**Work task**
Using the entries that follow, transcribe only the lines from the line with "- Shaded triangles" to the line with "simple nos dice", both included, exactly as they stand and without pictures.

**The input**
-- -- --

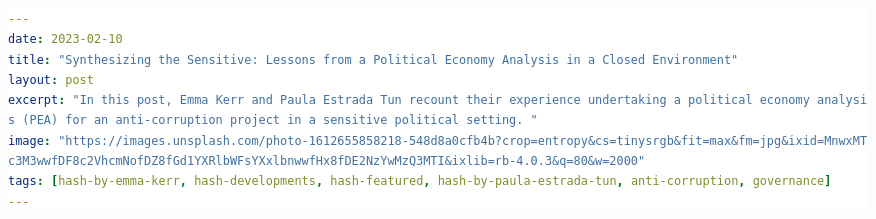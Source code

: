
```yaml
---
date: 2023-02-10
title: "Synthesizing the Sensitive: Lessons from a Political Economy Analysis in a Closed Environment"
layout: post
excerpt: "In this post, Emma Kerr and Paula Estrada Tun recount their experience undertaking a political economy analysis (PEA) for an anti-corruption project in a sensitive political setting. "
image: "https://images.unsplash.com/photo-1612655858218-548d8a0cfb4b?crop=entropy&cs=tinysrgb&fit=max&fm=jpg&ixid=MnwxMTc3M3wwfDF8c2VhcmNofDZ8fGd1YXRlbWFsYXxlbnwwfHx8fDE2NzYwMzQ3MTI&ixlib=rb-4.0.3&q=80&w=2000"
tags: [hash-by-emma-kerr, hash-developments, hash-featured, hash-by-paula-estrada-tun, anti-corruption, governance]
---
```
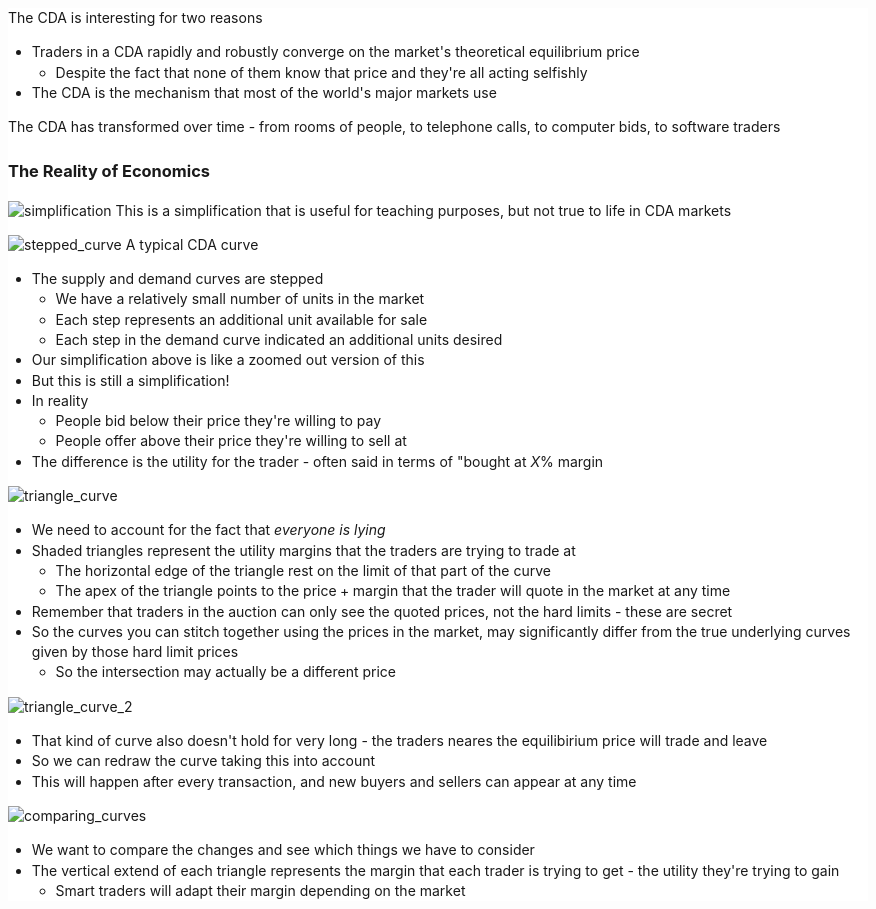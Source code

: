 The CDA is interesting for two reasons

- Traders in a CDA rapidly and robustly converge on the market's theoretical equilibrium price
	- Despite the fact that none of them know that price and they're all acting selfishly
- The CDA is the mechanism that most of the world's major markets use

The CDA has transformed over time - from rooms of people, to telephone calls, to computer bids, to software traders

### The Reality of Economics

![simplification](https://lh3.googleusercontent.com/TqzPaN8k_q7OmIGni0fR72jn84OnEEkzF0jv7rQG_yqGdHhZSQwUObeQNR2whjBqQnpQNj3uG2N7)
This is a simplification that is useful for teaching purposes, but not true to life in CDA markets

![stepped_curve](https://lh3.googleusercontent.com/lNQwubiOYSOU3CZglLK7WECsopNnucZEhxKi3VcbP93wRajLCRkQ1ruVk33GpW63lkpvzc_a3JIN)
A typical CDA curve

- The supply and demand curves are stepped
	- We have a relatively small number of units in the market
	- Each step represents an additional unit available for sale
	- Each step in the demand curve indicated an additional units desired
- Our simplification above is like a zoomed out version of this
- But this is still a simplification!
- In reality
	- People bid below their price they're willing to pay
	- People offer above their price they're willing to sell at
- The difference is the utility for the trader - often said in terms of "bought at $X\%$ margin

![triangle_curve](https://lh3.googleusercontent.com/_M4HRhULImccN3BMVpet_4srTi8E_BgdPJdueLsBVz8lHWlzLgyqFEj0JQhxDwmbT4AmY67kcwIr)
- We need to account for the fact that *everyone is lying*
- Shaded triangles represent the utility margins that the traders are trying to trade at
	- The horizontal edge of the triangle rest on the limit of that part of the curve
	- The apex of the triangle points to the $\text{price} + \text{margin}$ that the trader will quote in the market at any time
- Remember that traders in the auction can only see the quoted prices, not the hard limits - these are secret
- So the curves you can stitch together using the prices in the market, may significantly differ from the true underlying curves given by those hard limit prices
	- So the intersection may actually be a different price

![triangle_curve_2](https://lh3.googleusercontent.com/z1GkuyavexB9J1B9W3wDzeSq-No7BplxxAOYKoGOmxLHunILBV-0s7aDXgBTKaCEj0LhqWu6BoC9)
- That kind of curve also doesn't hold for very long - the traders neares the equilibirium price will trade and leave
- So we can redraw the curve taking this into account
- This will happen after every transaction, and new buyers and sellers can appear at any time

![comparing_curves](https://lh3.googleusercontent.com/5wxH9ENP8_k6cO-hXtT-21kiVyMaLspKdBfA7YP1l7ZTlQ90R-XQLvZS8yCNydKqBwjx9HYWvO7L)
- We want to compare the changes and see which things we have to consider
- The vertical extend of each triangle represents the margin that each trader is trying to get - the utility they're trying to gain
	- Smart traders will adapt their margin depending on the market
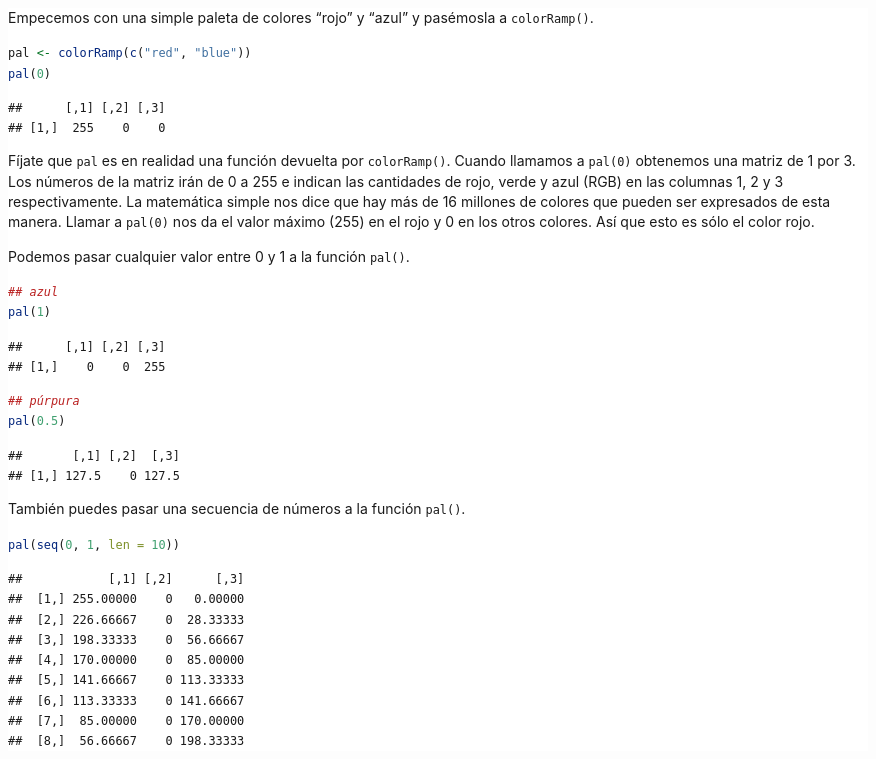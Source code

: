 Empecemos con una simple paleta de colores “rojo” y “azul” y pasémosla a
`colorRamp()`.

``` r
pal <- colorRamp(c("red", "blue"))
pal(0)
```

    ##      [,1] [,2] [,3]
    ## [1,]  255    0    0

Fíjate que `pal` es en realidad una función devuelta por `colorRamp()`.
Cuando llamamos a `pal(0)` obtenemos una matriz de 1 por 3. Los números
de la matriz irán de 0 a 255 e indican las cantidades de rojo, verde y
azul (RGB) en las columnas 1, 2 y 3 respectivamente. La matemática
simple nos dice que hay más de 16 millones de colores que pueden ser
expresados de esta manera. Llamar a `pal(0)` nos da el valor máximo
(255) en el rojo y 0 en los otros colores. Así que esto es sólo el color
rojo.

Podemos pasar cualquier valor entre 0 y 1 a la función `pal()`.

``` r
## azul
pal(1)
```

    ##      [,1] [,2] [,3]
    ## [1,]    0    0  255

``` r
## púrpura
pal(0.5)
```

    ##       [,1] [,2]  [,3]
    ## [1,] 127.5    0 127.5

También puedes pasar una secuencia de números a la función `pal()`.

``` r
pal(seq(0, 1, len = 10))
```

    ##            [,1] [,2]      [,3]
    ##  [1,] 255.00000    0   0.00000
    ##  [2,] 226.66667    0  28.33333
    ##  [3,] 198.33333    0  56.66667
    ##  [4,] 170.00000    0  85.00000
    ##  [5,] 141.66667    0 113.33333
    ##  [6,] 113.33333    0 141.66667
    ##  [7,]  85.00000    0 170.00000
    ##  [8,]  56.66667    0 198.33333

-- -- --

**Result of this exercise**
- Shaded triangles represent the utility margins that the traders are trying to trade at
	- The horizontal edge of the triangle rest on the limit of that part of the curve
	- The apex of the triangle points to the $\text{price} + \text{margin}$ that the trader will quote in the market at any time
- Remember that traders in the auction can only see the quoted prices, not the hard limits - these are secret
- So the curves you can stitch together using the prices in the market, may significantly differ from the true underlying curves given by those hard limit prices
	- So the intersection may actually be a different price

![triangle_curve_2](https://lh3.googleusercontent.com/z1GkuyavexB9J1B9W3wDzeSq-No7BplxxAOYKoGOmxLHunILBV-0s7aDXgBTKaCEj0LhqWu6BoC9)
- That kind of curve also doesn't hold for very long - the traders neares the equilibirium price will trade and leave
- So we can redraw the curve taking this into account
- This will happen after every transaction, and new buyers and sellers can appear at any time

![comparing_curves](https://lh3.googleusercontent.com/5wxH9ENP8_k6cO-hXtT-21kiVyMaLspKdBfA7YP1l7ZTlQ90R-XQLvZS8yCNydKqBwjx9HYWvO7L)
- We want to compare the changes and see which things we have to consider
- The vertical extend of each triangle represents the margin that each trader is trying to get - the utility they're trying to gain
	- Smart traders will adapt their margin depending on the market
Source code

: Empecemos con una simple paleta de colores “rojo” y “azul” y pasémosla a
`colorRamp()`.

``` r
pal <- colorRamp(c("red", "blue"))
pal(0)
```

    ##      [,1] [,2] [,3]
    ## [1,]  255    0    0

Fíjate que `pal` es en realidad una función devuelta por `colorRamp()`.
Cuando llamamos a `pal(0)` obtenemos una matriz de 1 por 3. Los números
de la matriz irán de 0 a 255 e indican las cantidades de rojo, verde y
azul (RGB) en las columnas 1, 2 y 3 respectivamente. La matemática
simple nos dice que hay más de 16 millones de colores que pueden ser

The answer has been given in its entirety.